> _TASK TO CARRY OUT_: Write the records out again exactly, leaving no images in.

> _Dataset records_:
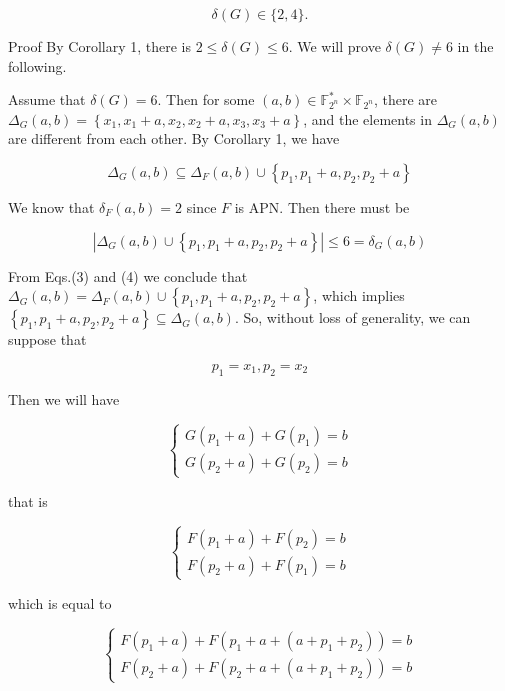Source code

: \documentclass[10pt]{article}
\begin{document}
$$
\delta(G) \in\{2,4\} .
$$

Proof By Corollary 1, there is $2 \leq \delta(G) \leq 6$. We will prove $\delta(G) \neq 6$ in the following.

Assume that $\delta(G)=6$. Then for some $(a, b) \in \mathbb{F}_{2^{n}}^{*} \times \mathbb{F}_{2^{n}}$, there are $\Delta_{G}(a, b)=\left\{x_{1}, x_{1}+a, x_{2}, x_{2}+a, x_{3}, x_{3}+a\right\}$, and the elements in $\Delta_{G}(a, b)$ are different from each other. By Corollary 1, we have


\begin{equation*}
\Delta_{G}(a, b) \subseteq \Delta_{F}(a, b) \cup\left\{p_{1}, p_{1}+a, p_{2}, p_{2}+a\right\} \tag{3}
\end{equation*}


We know that $\delta_{F}(a, b)=2$ since $F$ is APN. Then there must be


\begin{equation*}
\left|\Delta_{G}(a, b) \cup\left\{p_{1}, p_{1}+a, p_{2}, p_{2}+a\right\}\right| \leq 6=\delta_{G}(a, b) \tag{4}
\end{equation*}


From Eqs.(3) and (4) we conclude that $\Delta_{G}(a, b)=\Delta_{F}(a, b) \cup \left\{p_{1}, p_{1}+a, p_{2}, p_{2}+a\right\}$, which implies $\left\{p_{1}, p_{1}+a, p_{2}, p_{2}+a\right\} \subseteq \Delta_{G}(a, b)$. So, without loss of generality, we can suppose that

$$
p_{1}=x_{1}, p_{2}=x_{2}
$$

Then we will have

$$
\left\{\begin{array}{l}
G\left(p_{1}+a\right)+G\left(p_{1}\right)=b \\
G\left(p_{2}+a\right)+G\left(p_{2}\right)=b
\end{array}\right.
$$

that is

$$
\left\{\begin{array}{l}
F\left(p_{1}+a\right)+F\left(p_{2}\right)=b \\
F\left(p_{2}+a\right)+F\left(p_{1}\right)=b
\end{array}\right.
$$

which is equal to

\[
\left\{\begin{array}{l}
F\left(p_{1}+a\right)+F\left(p_{1}+a+\left(a+p_{1}+p_{2}\right)\right)=b  \tag{5}\\
F\left(p_{2}+a\right)+F\left(p_{2}+a+\left(a+p_{1}+p_{2}\right)\right)=b
\end{array}\right.
\]
\end{document}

> _ANSWER TO THE PROBLEM_:
Source code

: \documentclass[10pt]{article}
\begin{document}
$$
\delta(G) \in\{2,4\} .
$$

Proof By Corollary 1, there is $2 \leq \delta(G) \leq 6$. We will prove $\delta(G) \neq 6$ in the following.

Assume that $\delta(G)=6$. Then for some $(a, b) \in \mathbb{F}_{2^{n}}^{*} \times \mathbb{F}_{2^{n}}$, there are $\Delta_{G}(a, b)=\left\{x_{1}, x_{1}+a, x_{2}, x_{2}+a, x_{3}, x_{3}+a\right\}$, and the elements in $\Delta_{G}(a, b)$ are different from each other. By Corollary 1, we have


\begin{equation*}
\Delta_{G}(a, b) \subseteq \Delta_{F}(a, b) \cup\left\{p_{1}, p_{1}+a, p_{2}, p_{2}+a\right\} \tag{3}
\end{equation*}


We know that $\delta_{F}(a, b)=2$ since $F$ is APN. Then there must be


\begin{equation*}
\left|\Delta_{G}(a, b) \cup\left\{p_{1}, p_{1}+a, p_{2}, p_{2}+a\right\}\right| \leq 6=\delta_{G}(a, b) \tag{4}
\end{equation*}


From Eqs.(3) and (4) we conclude that $\Delta_{G}(a, b)=\Delta_{F}(a, b) \cup \left\{p_{1}, p_{1}+a, p_{2}, p_{2}+a\right\}$, which implies $\left\{p_{1}, p_{1}+a, p_{2}, p_{2}+a\right\} \subseteq \Delta_{G}(a, b)$. So, without loss of generality, we can suppose that

$$
p_{1}=x_{1}, p_{2}=x_{2}
$$

Then we will have

$$
\left\{\begin{array}{l}
G\left(p_{1}+a\right)+G\left(p_{1}\right)=b \\
G\left(p_{2}+a\right)+G\left(p_{2}\right)=b
\end{array}\right.
$$

that is

$$
\left\{\begin{array}{l}
F\left(p_{1}+a\right)+F\left(p_{2}\right)=b \\
F\left(p_{2}+a\right)+F\left(p_{1}\right)=b
\end{array}\right.
$$

which is equal to

\[
\left\{\begin{array}{l}
F\left(p_{1}+a\right)+F\left(p_{1}+a+\left(a+p_{1}+p_{2}\right)\right)=b  \tag{5}\\
F\left(p_{2}+a\right)+F\left(p_{2}+a+\left(a+p_{1}+p_{2}\right)\right)=b
\end{array}\right.
\]
\end{document}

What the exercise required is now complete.